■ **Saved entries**
____
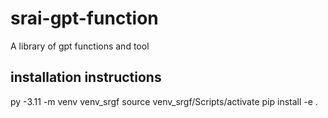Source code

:# srai-gpt-function
A library of gpt functions and tool

## installation instructions
py -3.11 -m venv venv_srgf
source venv_srgf/Scripts/activate
pip install -e .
____
■ **Directions for this task**
Give the data again word for word, without images.

■ **Your response**
Source code

:# srai-gpt-function
A library of gpt functions and tool

## installation instructions
py -3.11 -m venv venv_srgf
source venv_srgf/Scripts/activate
pip install -e .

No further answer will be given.